By Joseph Spector, Albany Bureau Chief
ALBANY -- Sales-tax revenue for state and local governments grew 2.1 percent in 2012, a modest gain compared to 2011, state records show.
For the critical fourth quarter that included Christmas, sales-tax revenue grew 1.4 percent in 2012 compared to 2011, data from the state Taxation and Finance department show.
Total sales-tax revenue for the state and municipalities increased $525 million in 2012, from $24.9 billion to $25.4 billion.

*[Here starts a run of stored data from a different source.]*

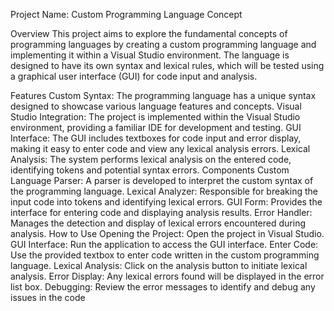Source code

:Project Name: Custom Programming Language Concept

Overview
This project aims to explore the fundamental concepts of programming languages by creating a custom programming language and implementing it within a Visual Studio environment. The language is designed to have its own syntax and lexical rules, which will be tested using a graphical user interface (GUI) for code input and analysis.

Features
Custom Syntax: The programming language has a unique syntax designed to showcase various language features and concepts.
Visual Studio Integration: The project is implemented within the Visual Studio environment, providing a familiar IDE for development and testing.
GUI Interface: The GUI includes textboxes for code input and error display, making it easy to enter code and view any lexical analysis errors.
Lexical Analysis: The system performs lexical analysis on the entered code, identifying tokens and potential syntax errors.
Components
Custom Language Parser: A parser is developed to interpret the custom syntax of the programming language.
Lexical Analyzer: Responsible for breaking the input code into tokens and identifying lexical errors.
GUI Form: Provides the interface for entering code and displaying analysis results.
Error Handler: Manages the detection and display of lexical errors encountered during analysis.
How to Use
Opening the Project: Open the project in Visual Studio.
GUI Interface: Run the application to access the GUI interface.
Enter Code: Use the provided textbox to enter code written in the custom programming language.
Lexical Analysis: Click on the analysis button to initiate lexical analysis.
Error Display: Any lexical errors found will be displayed in the error list box.
Debugging: Review the error messages to identify and debug any issues in the code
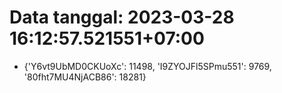 # Data tanggal: 2023-03-28 16:12:57.521551+07:00

* {'Y6vt9UbMD0CKUoXc': 11498, 'I9ZYOJFl5SPmu551': 9769, '80fht7MU4NjACB86': 18281}
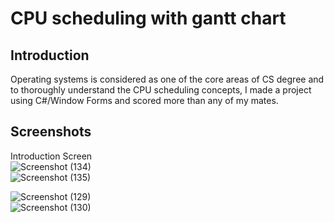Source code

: #  CPU scheduling with gantt chart

## Introduction
Operating systems is considered as one of the core areas of CS degree and to thoroughly understand the CPU scheduling concepts, I made a project using C#/Window Forms and scored more than any of my
mates.

## Screenshots
Introduction Screen <br>
![Screenshot (134)](https://github.com/adamahmadkhan/OSprojects/assets/74861984/32490bd7-bc85-4dd2-a5ac-9031986cf135)
<br>
![Screenshot (135)](https://github.com/adamahmadkhan/OSprojects/assets/74861984/ac96cf11-bf5b-4aee-9f9b-6d2eeda4a6d3)
<br>

![Screenshot (129)](https://github.com/adamahmadkhan/OSprojects/assets/74861984/04a19e9d-26c7-4a6a-844d-f7dccebbfb3f)
<br>
![Screenshot (130)](https://github.com/adamahmadkhan/OSprojects/assets/74861984/3740822e-5cef-44b3-8e5c-d0842705a4da)

<br>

WEB EXTRA: Click here to read the sales-tax figures by county for the last quarter and for the 2012 year
"The numbers were so large in 2011 that that rate of growth really declined" in 2012, said Joseph Mareane, the county administrator in Tompkins County, which saw sales-tax revenue increased 2.2 percent for the year.
Some counties said the growth in sales-tax collections were below expectations. Chemung County Executive Thomas Santulli said the county ended 2012 about $3.3 million short of what they had budgeted.

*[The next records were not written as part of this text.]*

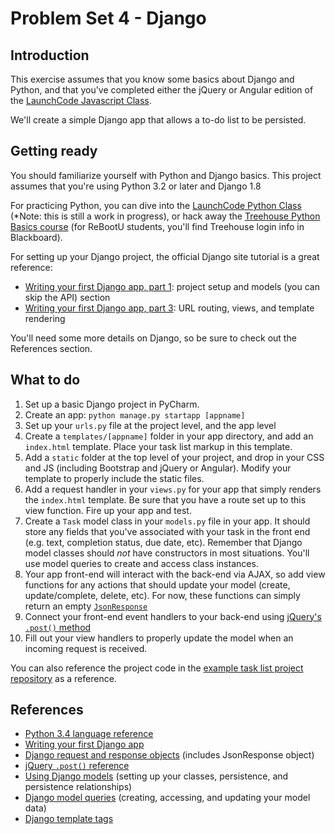 # Problem Set 4 - Django

## Introduction
This exercise assumes that you know some basics about Django and Python, and that you've completed either the jQuery or Angular edition of the [LaunchCode Javascript Class](https://github.com/chrisbay/launchcode-javascript-class).

We'll create a simple Django app that allows a to-do list to be persisted.

## Getting ready
You should familiarize yourself with Python and Django basics. This project assumes that you're using Python 3.2 or later and Django 1.8

For practicing Python, you can dive into the [LaunchCode Python Class]() (*Note: this is still a work in progress), or hack away the [Treehouse Python Basics course](http://teamtreehouse.com/library/python-basics) (for ReBootU students, you'll find Treehouse login info in Blackboard).

For setting up your Django project, the official Django site tutorial is a great reference:
* [Writing your first Django app, part 1](https://docs.djangoproject.com/en/1.8/intro/tutorial01/): project setup and models (you can skip the API) section
* [Writing your first Django app, part 3](https://docs.djangoproject.com/en/1.8/intro/tutorial03/): URL routing, views, and template rendering

You'll need some more details on Django, so be sure to check out the References section.

## What to do
1. Set up a basic Django project in PyCharm.
2. Create an app: `python manage.py startapp [appname]`
3. Set up your `urls.py` file at the project level, and the app level
4. Create a `templates/[appname]` folder in your app directory, and add an `index.html` template. Place your task list markup in this template.
5. Add a `static` folder at the top level of your project, and drop in your CSS and JS (including Bootstrap and jQuery or Angular). Modify your template to properly include the static files.
6. Add a request handler in your `views.py` for your app that simply renders the `index.html` template. Be sure that you have a route set up to this view function. Fire up your app and test.
7. Create a `Task` model class in your `models.py` file in your app. It should store any fields that you've associated with your task in the front end (e.g. text, completion status, due date, etc). Remember that Django model classes should *not* have constructors in most situations. You'll use model queries to create and access class instances.
8. Your app front-end will interact with the back-end via AJAX, so add view functions for any actions that should update your model (create, update/complete, delete, etc). For now, these functions can simply return an empty [`JsonResponse`](https://docs.djangoproject.com/en/1.8/ref/request-response/#jsonresponse-objects) 
9. Connect your front-end event handlers to your back-end using [jQuery's `.post()` method](http://api.jquery.com/jquery.post/) 
10. Fill out your view handlers to properly update the model when an incoming request is received.

You can also reference the project code in the [example task list project repository](https://github.com/chrisbay/get-it-done-django) as a reference.

## References
* [Python 3.4 language reference](https://docs.python.org/3/reference/)
* [Writing your first Django app](https://docs.djangoproject.com/en/1.8/intro/tutorial01/)
* [Django request and response objects](https://docs.djangoproject.com/en/1.8/ref/request-response/) (includes JsonResponse object)
* [jQuery `.post()` reference](http://api.jquery.com/jquery.post/)
* [Using Django models](https://docs.djangoproject.com/en/1.8/topics/db/models/) (setting up your classes, persistence, and persistence relationships)
* [Django model queries](https://docs.djangoproject.com/en/1.8/topics/db/queries/) (creating, accessing, and updating your model data)
* [Django template tags](https://docs.djangoproject.com/en/1.8/ref/templates/builtins/)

The county's sales-tax revenue fell 1.84 percent between 2012 and 2011, the worst drop off in the state and one of only four counties to have negative growth. The others were Essex, Schuyler and Schoharie -- all small rural counties.
Chemung County, located on the Pennsylvania border, had for several years led the state in sales-tax growth because of natural-gas drilling across the border. Declining demand for natural gas and the closure last month of a Sikorsky Aircraft Corp. plant has hurt the county, Santulli said.
"What a difference a year and a half makes," Santulli said. "We went from leading the state in sales-tax growth and room-tax growth, and we missed our sales-tax budget number by $3.3 million" this year.
Sales-tax revenue is the largest revenue source for counties, more than property-tax revenue. In New York, most counties charge an 8 percent sales tax. The state gets 4 percent, and local governments get the rest.
Sales-tax revenue had been a significant upswing for counties in recent years after it plummeted during the recession. In 2011, sales-tax revenue grew 5.4 percent compared to 2010.
But a weak economy slowed the growth in 2012. In 2012, sales-tax revenue was up 3.3 percent for local governments and up 0.7 percent for the state share.
Putnam County Executive MaryEllen O'Dell said the sales-tax revenue met the county's projections, which state data showed growing by nearly 3.7 percent or $1.8 million.
But O'Dell said growing cost for pensions and health care is eating up the additional money. The two costs are set to increase by about $3 million this year.
"We like to see that positive trend, but at the same time our mandate trend" nearly doubled the sales-tax increase, she said.
Broome County was among the top performers in sales-tax growth in 2012, up 8 percent. Dutchess County grew by 1.7 percent, Monroe County grew by 3.5 percent, Westchester by 2 percent and Rockland by 0.7 percent, according to the state records.
Monroe County Finance Director Scott Adair said the county budgeted for a sales-tax increase of 1 percent, but are pleased that sales were able to beat projections.
"It's a pleasant surprise for our sharing partners in these challenging times," Adair said. The county, like many others, shares portions of their sales-tax revenue with local municipalities.